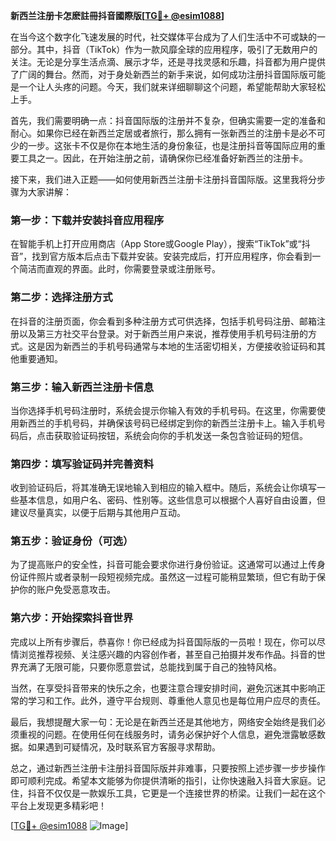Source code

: **新西兰注册卡怎麽註冊抖音國際版[[TG💪+ @esim1088](https://t.me/s/esim1088)]**

在当今这个数字化飞速发展的时代，社交媒体平台成为了人们生活中不可或缺的一部分。其中，抖音（TikTok）作为一款风靡全球的应用程序，吸引了无数用户的关注。无论是分享生活点滴、展示才华，还是寻找灵感和乐趣，抖音都为用户提供了广阔的舞台。然而，对于身处新西兰的新手来说，如何成功注册抖音国际版可能是一个让人头疼的问题。今天，我们就来详细聊聊这个问题，希望能帮助大家轻松上手。

首先，我们需要明确一点：抖音国际版的注册并不复杂，但确实需要一定的准备和耐心。如果你已经在新西兰定居或者旅行，那么拥有一张新西兰的注册卡是必不可少的一步。这张卡不仅是你在本地生活的身份象征，也是注册抖音等国际应用的重要工具之一。因此，在开始注册之前，请确保你已经准备好新西兰的注册卡。

接下来，我们进入正题——如何使用新西兰注册卡注册抖音国际版。这里我将分步骤为大家讲解：

### 第一步：下载并安装抖音应用程序

在智能手机上打开应用商店（App Store或Google Play），搜索“TikTok”或“抖音”，找到官方版本后点击下载并安装。安装完成后，打开应用程序，你会看到一个简洁而直观的界面。此时，你需要登录或注册账号。

### 第二步：选择注册方式

在抖音的注册页面，你会看到多种注册方式可供选择，包括手机号码注册、邮箱注册以及第三方社交平台登录。对于新西兰用户来说，推荐使用手机号码注册的方式。这是因为新西兰的手机号码通常与本地的生活密切相关，方便接收验证码和其他重要通知。

### 第三步：输入新西兰注册卡信息

当你选择手机号码注册时，系统会提示你输入有效的手机号码。在这里，你需要使用新西兰的手机号码，并确保该号码已经绑定到你的新西兰注册卡上。输入手机号码后，点击获取验证码按钮，系统会向你的手机发送一条包含验证码的短信。

### 第四步：填写验证码并完善资料

收到验证码后，将其准确无误地输入到相应的输入框中。随后，系统会让你填写一些基本信息，如用户名、密码、性别等。这些信息可以根据个人喜好自由设置，但建议尽量真实，以便于后期与其他用户互动。

### 第五步：验证身份（可选）

为了提高账户的安全性，抖音可能会要求你进行身份验证。这通常可以通过上传身份证件照片或者录制一段短视频完成。虽然这一过程可能稍显繁琐，但它有助于保护你的账户免受恶意攻击。

### 第六步：开始探索抖音世界

完成以上所有步骤后，恭喜你！你已经成为抖音国际版的一员啦！现在，你可以尽情浏览推荐视频、关注感兴趣的内容创作者，甚至自己拍摄并发布作品。抖音的世界充满了无限可能，只要你愿意尝试，总能找到属于自己的独特风格。

当然，在享受抖音带来的快乐之余，也要注意合理安排时间，避免沉迷其中影响正常的学习和工作。此外，遵守平台规则、尊重他人意见也是每位用户应尽的责任。

最后，我想提醒大家一句：无论是在新西兰还是其他地方，网络安全始终是我们必须重视的问题。在使用任何在线服务时，请务必保护好个人信息，避免泄露敏感数据。如果遇到可疑情况，及时联系官方客服寻求帮助。

总之，通过新西兰注册卡注册抖音国际版并非难事，只要按照上述步骤一步步操作即可顺利完成。希望本文能够为你提供清晰的指引，让你快速融入抖音大家庭。记住，抖音不仅仅是一款娱乐工具，它更是一个连接世界的桥梁。让我们一起在这个平台上发现更多精彩吧！

[[TG💪+ @esim1088](https://t.me/s/esim1088) ![Image](https://i.postimg.cc/4NQfJmqS/Snipaste-2025-05-13-00-14-12.png)]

▶ **WORK TO COMPLETE**: Retype the records above, but only those lines that fall between the line containing "为了提高账户的安全性，抖音可" and the line containing "总之，通过新西兰注册卡注册抖", with both of those lines included, exactly as written.

▶ **ANSWER TO THE EXERCISE**:
为了提高账户的安全性，抖音可能会要求你进行身份验证。这通常可以通过上传身份证件照片或者录制一段短视频完成。虽然这一过程可能稍显繁琐，但它有助于保护你的账户免受恶意攻击。

### 第六步：开始探索抖音世界

完成以上所有步骤后，恭喜你！你已经成为抖音国际版的一员啦！现在，你可以尽情浏览推荐视频、关注感兴趣的内容创作者，甚至自己拍摄并发布作品。抖音的世界充满了无限可能，只要你愿意尝试，总能找到属于自己的独特风格。

当然，在享受抖音带来的快乐之余，也要注意合理安排时间，避免沉迷其中影响正常的学习和工作。此外，遵守平台规则、尊重他人意见也是每位用户应尽的责任。

最后，我想提醒大家一句：无论是在新西兰还是其他地方，网络安全始终是我们必须重视的问题。在使用任何在线服务时，请务必保护好个人信息，避免泄露敏感数据。如果遇到可疑情况，及时联系官方客服寻求帮助。

总之，通过新西兰注册卡注册抖音国际版并非难事，只要按照上述步骤一步步操作即可顺利完成。希望本文能够为你提供清晰的指引，让你快速融入抖音大家庭。记住，抖音不仅仅是一款娱乐工具，它更是一个连接世界的桥梁。让我们一起在这个平台上发现更多精彩吧！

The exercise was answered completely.